Both the Senate and House passed a stop-gap spending measure on Wednesday to replace one that expires Friday night.
The so-called “continuing resolution,” which now goes to Gov. Pat McCrory’s desk for his expected signature, is not much different from the current temporary spending plan, save for the new expiration date of Aug. 31. The extension keeps state government operating at last year’s levels, with some exceptions.
There was little doubt an extension would be needed. Negotiators have yet to even finalize how much money they should spend this year, although Republicans from both chambers said recent discussions on reaching a number have been positive. Sen. Harry Brown, R-Onslow, a top budget negotiator, said that figure could be reached very soon.
The House passed a budget in May that would spend $22.1 billion this year. The Senate followed with a budget that spent $21.5 billion.
“We are making progress in that regard and we’ve had a lot of very fruitful discussions,” said Rep. Nelson Dollar, R-Wake, senior co-chairman of the House Appropriations Committee. “And we certainly have more ways to go.”
Eight Senate Republicans voted no to the extension, with some expressing frustration about why more hasn’t been done to work out education funding for the coming year.
“I can’t vote for this,” said Sen. Tom Apodaca, R-Henderson, taking a swipe at House negotiators. “We’ve tried in this chamber to provide those numbers, but other people in his building don’t seem to care what the schools are facing.”

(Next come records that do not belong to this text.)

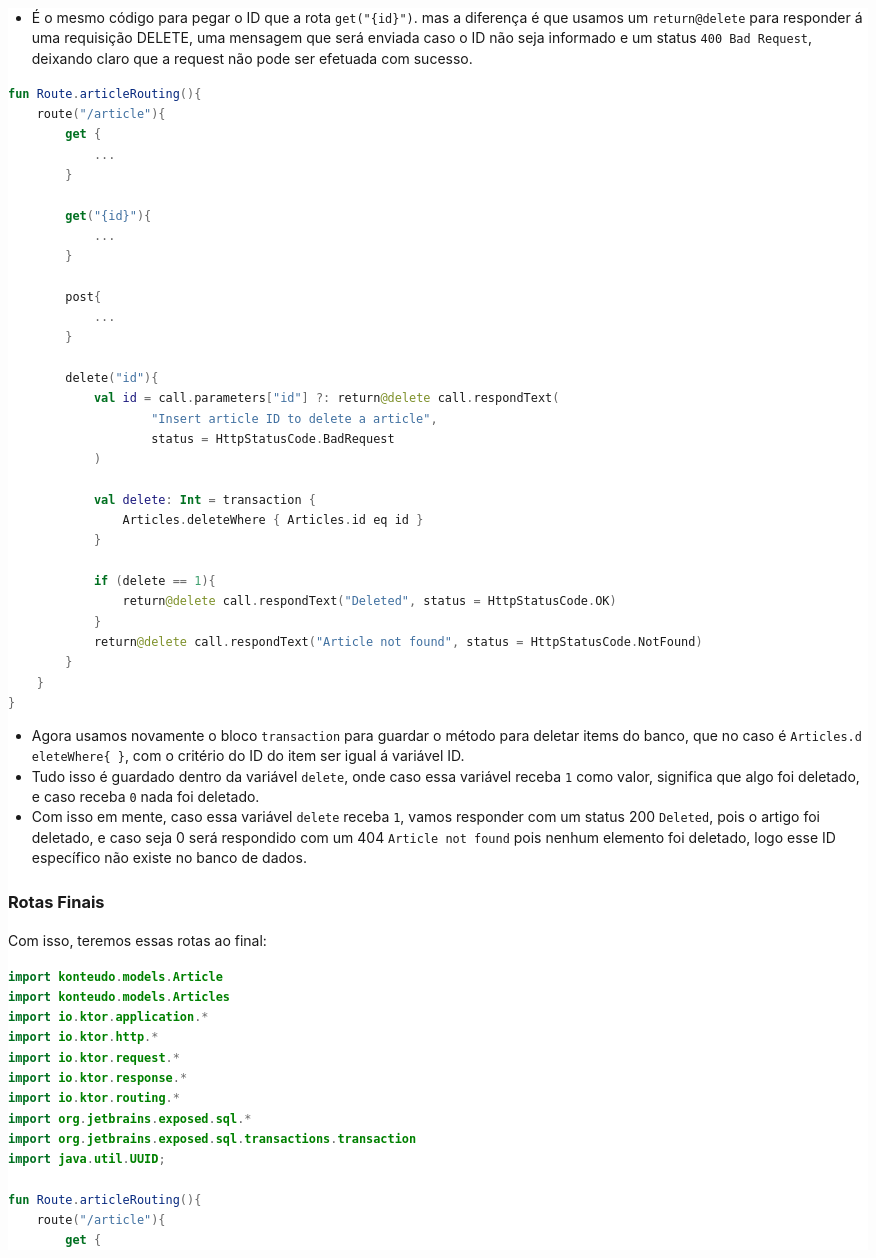 - É o mesmo código para pegar o ID que a rota `get("{id}")`. mas a diferença é que usamos um `return@delete` para responder á uma requisição DELETE, uma mensagem que será enviada caso o ID não seja informado e um status `400 Bad Request`, deixando claro que a request não pode ser efetuada com sucesso.

```kotlin
fun Route.articleRouting(){
    route("/article"){
        get {
            ...
        }

        get("{id}"){
            ...
        }

        post{
            ...
        }

        delete("id"){
            val id = call.parameters["id"] ?: return@delete call.respondText(
                    "Insert article ID to delete a article",
                    status = HttpStatusCode.BadRequest
            )

            val delete: Int = transaction {
                Articles.deleteWhere { Articles.id eq id }
            }

            if (delete == 1){
                return@delete call.respondText("Deleted", status = HttpStatusCode.OK)
            }
            return@delete call.respondText("Article not found", status = HttpStatusCode.NotFound)
        }
    }
}
```

- Agora usamos novamente o bloco `transaction` para guardar o método para deletar items do banco, que no caso é `Articles.deleteWhere{ }`, com o critério do ID do item ser igual á variável ID.
- Tudo isso é guardado dentro da variável `delete`, onde caso essa variável receba `1` como valor, significa que algo foi deletado, e caso receba `0` nada foi deletado.
- Com isso em mente, caso essa variável `delete` receba `1`, vamos responder com um status 200 `Deleted`, pois o artigo foi deletado, e caso seja 0 será respondido com um 404 `Article not found` pois nenhum elemento foi deletado, logo esse ID específico não existe no banco de dados.

### Rotas Finais

Com isso, teremos essas rotas ao final:

```kotlin
import konteudo.models.Article
import konteudo.models.Articles
import io.ktor.application.*
import io.ktor.http.*
import io.ktor.request.*
import io.ktor.response.*
import io.ktor.routing.*
import org.jetbrains.exposed.sql.*
import org.jetbrains.exposed.sql.transactions.transaction
import java.util.UUID;

fun Route.articleRouting(){
    route("/article"){
        get {
```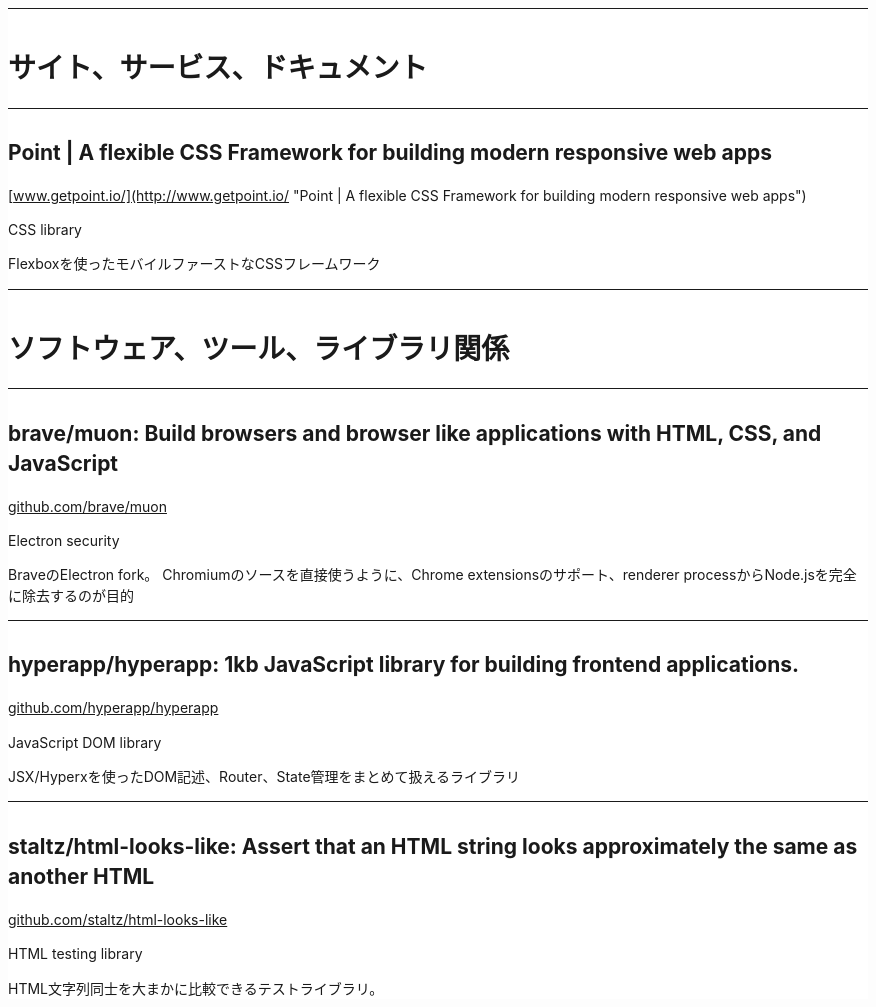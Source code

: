 
----
<h1 class="site-genre">サイト、サービス、ドキュメント</h1>

----

## Point | A flexible CSS Framework for building modern responsive web apps
[www.getpoint.io/](http://www.getpoint.io/ "Point | A flexible CSS Framework for building modern responsive web apps")
<p class="jser-tags jser-tag-icon"><span class="jser-tag">CSS</span> <span class="jser-tag">library</span></p>
Flexboxを使ったモバイルファーストなCSSフレームワーク


----
<h1 class="site-genre">ソフトウェア、ツール、ライブラリ関係</h1>

----

## brave/muon: Build browsers and browser like applications with HTML, CSS, and JavaScript
[github.com/brave/muon](https://github.com/brave/muon "brave/muon: Build browsers and browser like applications with HTML, CSS, and JavaScript")
<p class="jser-tags jser-tag-icon"><span class="jser-tag">Electron</span> <span class="jser-tag">security</span></p>
BraveのElectron fork。
Chromiumのソースを直接使うように、Chrome extensionsのサポート、renderer processからNode.jsを完全に除去するのが目的


----

## hyperapp/hyperapp: 1kb JavaScript library for building frontend applications.
[github.com/hyperapp/hyperapp](https://github.com/hyperapp/hyperapp "hyperapp/hyperapp: 1kb JavaScript library for building frontend applications.")
<p class="jser-tags jser-tag-icon"><span class="jser-tag">JavaScript</span> <span class="jser-tag">DOM</span> <span class="jser-tag">library</span></p>
JSX/Hyperxを使ったDOM記述、Router、State管理をまとめて扱えるライブラリ


----

## staltz/html-looks-like: Assert that an HTML string looks approximately the same as another HTML
[github.com/staltz/html-looks-like](https://github.com/staltz/html-looks-like "staltz/html-looks-like: Assert that an HTML string looks approximately the same as another HTML")
<p class="jser-tags jser-tag-icon"><span class="jser-tag">HTML</span> <span class="jser-tag">testing</span> <span class="jser-tag">library</span></p>
HTML文字列同士を大まかに比較できるテストライブラリ。

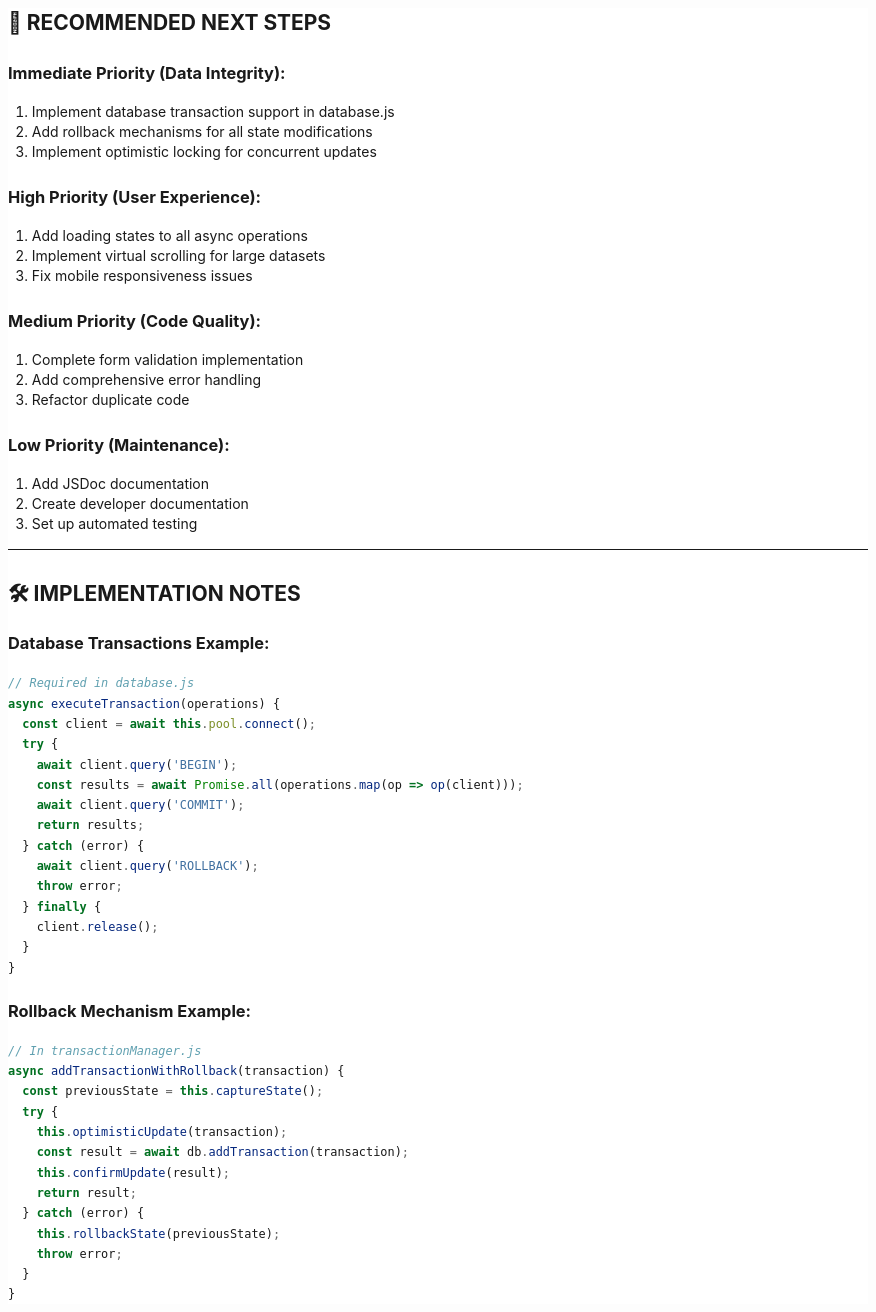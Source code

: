 ## 🎯 RECOMMENDED NEXT STEPS

### Immediate Priority (Data Integrity):
1. Implement database transaction support in database.js
2. Add rollback mechanisms for all state modifications
3. Implement optimistic locking for concurrent updates

### High Priority (User Experience):
1. Add loading states to all async operations
2. Implement virtual scrolling for large datasets
3. Fix mobile responsiveness issues

### Medium Priority (Code Quality):
1. Complete form validation implementation
2. Add comprehensive error handling
3. Refactor duplicate code

### Low Priority (Maintenance):
1. Add JSDoc documentation
2. Create developer documentation
3. Set up automated testing

---

## 🛠️ IMPLEMENTATION NOTES

### Database Transactions Example:
```javascript
// Required in database.js
async executeTransaction(operations) {
  const client = await this.pool.connect();
  try {
    await client.query('BEGIN');
    const results = await Promise.all(operations.map(op => op(client)));
    await client.query('COMMIT');
    return results;
  } catch (error) {
    await client.query('ROLLBACK');
    throw error;
  } finally {
    client.release();
  }
}
```

### Rollback Mechanism Example:
```javascript
// In transactionManager.js
async addTransactionWithRollback(transaction) {
  const previousState = this.captureState();
  try {
    this.optimisticUpdate(transaction);
    const result = await db.addTransaction(transaction);
    this.confirmUpdate(result);
    return result;
  } catch (error) {
    this.rollbackState(previousState);
    throw error;
  }
}
```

But fellow senators said voting ‘no’ could lead to something worse — a state government without some kind of operating budget in place this weekend.
“The worse care scenario is not passing anything” that leads us from “confusion to calamity,” said Sen. Jeff Jackson, D-Mecklenburg. He voted for the temporary extension, which passed the Senate 33-9. Earlier and with little debate, the House passed the extension 113-2.
The updated resolution does keep in place additional funds to pay for increased public school enrollment statewide and cements higher salaries for early-career teachers, which both the Senate and House backed in their separate spending plans.
The House and Senate still haven’t agreed yet on funding levels for teacher assistants, raising some worries for the workers as most classes begin in the coming two weeks. The Senate has wanted to spend about $300 million less on assistants compared to the House but shift much of those funds to more full-time teachers in early grades. The difference, however, equates to funding for several thousand assistants.
House Speaker Tim Moore, R-Cleveland, said districts should have enough funds to hire teacher assistants in the meantime, and school superintendents he said he talked to earlier Wednesday plan to do just that.
Should the final budget not get approved until the end of the month, it would mark the latest a two-year spending plan has been finalized since 2001, when then-Gov. Mike Easley signed the budget into law Sept. 26.